Fondé au lendemain de la Libération, Le Monde, qui fête jeudi ses 70 ans, veut accélérer sa mue vers le numérique, avec en ligne de mire une édition africaine sur internet, une offre destinée aux téléphones intelligents et la construction d'un nouveau siège pour toutes les rédactions du groupe.

Dans l'après-midi du lundi 18 décembre 1944, le premier numéro du Monde, daté du lendemain, paraissait: vendu 3 francs, il regroupait des articles imprimés serrés sur une seule page recto verso.

À l'occasion de cet anniversaire, l'influent quotidien du soir publie mercredi un supplément spécial intitulé «Toujours se réinventer» pour «partir à la découverte du Monde d'aujourd'hui et de demain».

Plutôt que de sombrer dans une célébration «passéiste», «on souhaite aider les équipes à se projeter vers la suite en restant fidèles aux valeurs de ce journal», explique à l'AFP Louis Dreyfus, président du directoire du Monde.

Le dessin du jour de Plantu montre un jeune homme réalisant un selfie imaginaire avec le fondateur du journal Hubert Beuve-Méry, décédé en 1989.

Outre le supplément anniversaire de mercredi, une série de manifestations ponctue depuis la rentrée les 70 ans du quotidien de la rue des Italiens: Le Monde Festival à l'Opéra Bastille et à Garnier, sortie du documentaire Les gens du Monde, publication d'un livre chez Flammarion.
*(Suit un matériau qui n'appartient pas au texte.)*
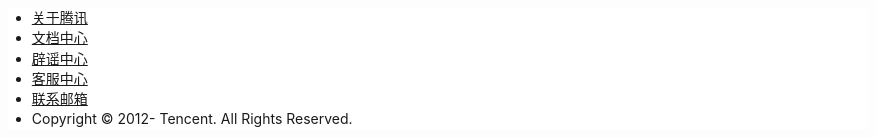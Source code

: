 *   [关于腾讯](https://www.tencent.com/)
*   [文档中心](https://developers.weixin.qq.com/miniprogram/introduction/index.html)
*   [辟谣中心](https://mp.weixin.qq.com/cgi-bin/opshowpage?action=dispelinfo)
*   [客服中心](https://kf.qq.com/product/wx_xcx.html)
*   [联系邮箱](mailto:weixinmp@qq.com)
*   Copyright © 2012-<span id="s_copyright_year"></span> Tencent. All Rights Reserved.

</div>

</div>

[](../guide/)[](../reference-client-api/)</div>

</div>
Mais l'essentiel est ailleurs, selon Louis Dreyfus et Gilles Van Kote, le directeur du journal, qui va déployer plusieurs projets dans les mois et années à venir.
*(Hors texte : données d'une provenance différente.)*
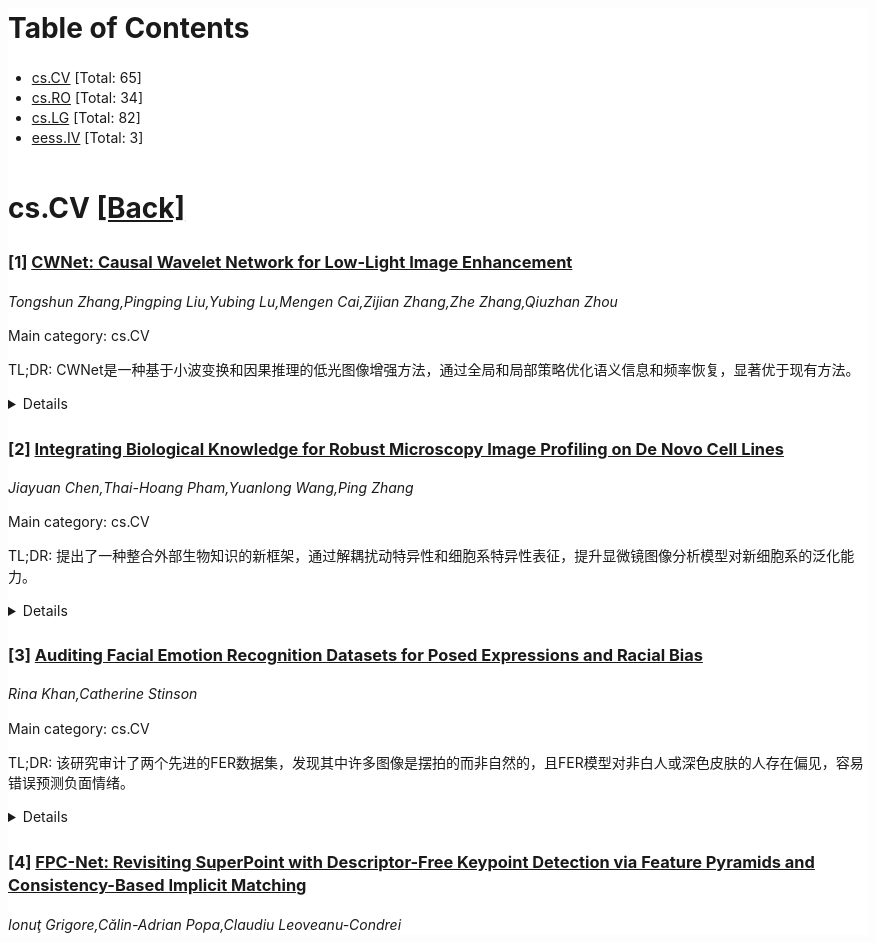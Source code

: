 <div id=toc></div>

# Table of Contents

- [cs.CV](#cs.CV) [Total: 65]
- [cs.RO](#cs.RO) [Total: 34]
- [cs.LG](#cs.LG) [Total: 82]
- [eess.IV](#eess.IV) [Total: 3]


<div id='cs.CV'></div>

# cs.CV [[Back]](#toc)

### [1] [CWNet: Causal Wavelet Network for Low-Light Image Enhancement](https://arxiv.org/abs/2507.10689)
*Tongshun Zhang,Pingping Liu,Yubing Lu,Mengen Cai,Zijian Zhang,Zhe Zhang,Qiuzhan Zhou*

Main category: cs.CV

TL;DR: CWNet是一种基于小波变换和因果推理的低光图像增强方法，通过全局和局部策略优化语义信息和频率恢复，显著优于现有方法。


<details><summary>Details</summary></details>


### [2] [Integrating Biological Knowledge for Robust Microscopy Image Profiling on De Novo Cell Lines](https://arxiv.org/abs/2507.10737)
*Jiayuan Chen,Thai-Hoang Pham,Yuanlong Wang,Ping Zhang*

Main category: cs.CV

TL;DR: 提出了一种整合外部生物知识的新框架，通过解耦扰动特异性和细胞系特异性表征，提升显微镜图像分析模型对新细胞系的泛化能力。


<details><summary>Details</summary></details>


### [3] [Auditing Facial Emotion Recognition Datasets for Posed Expressions and Racial Bias](https://arxiv.org/abs/2507.10755)
*Rina Khan,Catherine Stinson*

Main category: cs.CV

TL;DR: 该研究审计了两个先进的FER数据集，发现其中许多图像是摆拍的而非自然的，且FER模型对非白人或深色皮肤的人存在偏见，容易错误预测负面情绪。


<details><summary>Details</summary></details>


### [4] [FPC-Net: Revisiting SuperPoint with Descriptor-Free Keypoint Detection via Feature Pyramids and Consistency-Based Implicit Matching](https://arxiv.org/abs/2507.10770)
*Ionuţ Grigore,Călin-Adrian Popa,Claudiu Leoveanu-Condrei*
Du site consacré à l'Afrique à l'édition mobile du matin, en passant par la construction d'un nouveau siège, l'idée est de réinventer un groupe de presse issu de l'écrit dans la révolution numérique.

«Trouver des nouveaux publics»

«C'est à la fois très stimulant et très déstabilisant ces périodes-là», résume Gilles Van Kote, alors que la diffusion du journal papier, à 274 887 exemplaires quotidiens de moyenne en 2013-2014, est en baisse de 2,48% par rapport à 2012-2013. A contrario, le nombre d'abonnés numériques a augmenté de 20 000 en 2014 pour atteindre 140 000. Financièrement, le groupe (hors imprimerie) a un résultat opérationnel à l'équilibre, selon Louis Dreyfus.

Première étape le 6 janvier, avec la mise en ligne d'une édition africaine du site du Monde destinée «à trouver des nouveaux publics, à la fois en Afrique mais aussi parmi les diasporas africaines», selon Gilles Van Kote.

L'objectif de cette édition, freemium (mélange de services gratuits et payants) et réalisée avec une dizaine de personnes à Paris et une quinzaine de correspondants en Afrique, est de multiplier par trois ou quatre l'audience internet provenant du continent, actuellement cantonnée à 3 ou 4%.

Au printemps, c'est le projet «mobile matin», toujours en cours de finalisation, qui devrait voir le jour. Destiné à un public jeune et présent sur les téléphones intelligents, ce format également freemium, fera un point tôt le matin sur l'actualité de la nuit.

L'année 2015 devrait également voir Le Monde sortir du métier d'imprimeur avec la fermeture de l'imprimerie située à Ivry.

À l'horizon 2017, le futur siège du groupe Le Monde, dans le XIIIe arrondissement de Paris, doit permettre de faire travailler ensemble les 1400 collaborateurs des différentes publications: Le Monde, Télérama, L'Obs, Rue89, etc.

«Il s'agit de construire des passerelles entre les titres tout en maintenant l'identité forte des rédactions», résume Louis Dreyfus.

Quotidien de centre gauche, Le Monde a réformé cette année sa rédaction avec le transfert d'une trentaine de poste du papier principalement vers l'édition numérique, tout en maintenant constant l'effectif de ses 400 journalistes.

Le premier plan de mobilité interne prévoyait le transfert de 53 postes. Il avait déclenché une des plus graves crises du journal qui s'était soldé par la démission en septembre de la directrice, Natalie Nougayrède, et la nomination pour la remplacer de Gilles van Kote.

Le poste de Gilles Van Kote sera remis en jeu en début d'année, selon un calendrier qui sera fixé prochainement par les actionnaires.